La mafia come fatto umano
Si chiede perché l’azione posta in essere dallo Stato non funziona, fallisce, è poco incisiva: ci sarà pur un tallone d’Achille, in questo universo che caratterizza la mafia, continua a chiedersi. E qui, un frammento di un’intervista televisiva dell’epoca, con quelle poche parole ricche di significati: “la mafia è un fatto umano, non esistono uomini invincibili”. Trovato l’errore, per Falcone l’approccio verso questa organizzazione malavitosa deve cambiare, perché tutti i delitti sono ascrivibili ad un’unica cosa: la mafia, che ha una sola testa e una miriade di ramificazioni, famiglie, cosche, interessi, connivenze con politica, istituzioni, economia.
Il percorso del denaro
Proseguendo nel suo monologo Leone parla di omertà, dell’intuizione di Falcone di tenere d’occhio il percorso del denaro, perché seguendo gli investimenti e i trasferimenti bancari dei mafiosi, diventa possibile scardinarne le fonti economiche e non solo.

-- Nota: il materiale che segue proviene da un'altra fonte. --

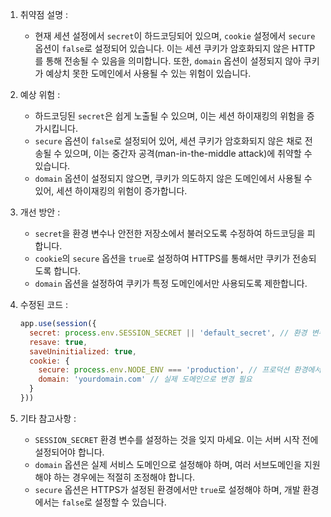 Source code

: 1. 취약점 설명 :
   - 현재 세션 설정에서 `secret`이 하드코딩되어 있으며, `cookie` 설정에서 `secure` 옵션이 `false`로 설정되어 있습니다. 이는 세션 쿠키가 암호화되지 않은 HTTP를 통해 전송될 수 있음을 의미합니다. 또한, `domain` 옵션이 설정되지 않아 쿠키가 예상치 못한 도메인에서 사용될 수 있는 위험이 있습니다.

2. 예상 위험 :
   - 하드코딩된 `secret`은 쉽게 노출될 수 있으며, 이는 세션 하이재킹의 위험을 증가시킵니다.
   - `secure` 옵션이 `false`로 설정되어 있어, 세션 쿠키가 암호화되지 않은 채로 전송될 수 있으며, 이는 중간자 공격(man-in-the-middle attack)에 취약할 수 있습니다.
   - `domain` 옵션이 설정되지 않으면, 쿠키가 의도하지 않은 도메인에서 사용될 수 있어, 세션 하이재킹의 위험이 증가합니다.

3. 개선 방안 :
   - `secret`을 환경 변수나 안전한 저장소에서 불러오도록 수정하여 하드코딩을 피합니다.
   - `cookie`의 `secure` 옵션을 `true`로 설정하여 HTTPS를 통해서만 쿠키가 전송되도록 합니다.
   - `domain` 옵션을 설정하여 쿠키가 특정 도메인에서만 사용되도록 제한합니다.

4. 수정된 코드 :
   ```javascript
   app.use(session({
     secret: process.env.SESSION_SECRET || 'default_secret', // 환경 변수에서 secret을 불러옴
     resave: true,
     saveUninitialized: true,
     cookie: { 
       secure: process.env.NODE_ENV === 'production', // 프로덕션 환경에서만 secure 설정
       domain: 'yourdomain.com' // 실제 도메인으로 변경 필요
     }
   }))
   ```

5. 기타 참고사항 :
   - `SESSION_SECRET` 환경 변수를 설정하는 것을 잊지 마세요. 이는 서버 시작 전에 설정되어야 합니다.
   - `domain` 옵션은 실제 서비스 도메인으로 설정해야 하며, 여러 서브도메인을 지원해야 하는 경우에는 적절히 조정해야 합니다.
   - `secure` 옵션은 HTTPS가 설정된 환경에서만 `true`로 설정해야 하며, 개발 환경에서는 `false`로 설정할 수 있습니다.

È il cosiddetto metodo Falcone, quello delle indagini bancarie, gli sviluppi all’estero e soprattutto negli Stati Uniti. La ricostruzione storica è perfetta, si arriva agli anni di Palermo, agli assassini di Pio La Torre e Carlo Alberto Dalla Chiesa, a quella che diventerà la quotidianità del magistrato: la scorta, la vita in gabbia. La creazione del pool antimafia e i veleni dentro e fuori il Palazzaccio, il pentitismo, il maxiprocesso, gli attentati, l’incarico a Roma e poi il racconto della strage di Capaci del 23 maggio 1992.
Sicilia colorata
Il finale, forse un po’ scontato, tocca comunque lo spettatore con l’invito appassionato del regista verso i colori che la Sicilia sa esprimere soprattutto e non a caso, a maggio: applausi e il peluche con indosso la t-shirt di Libera chiudono simbolicamente il sipario.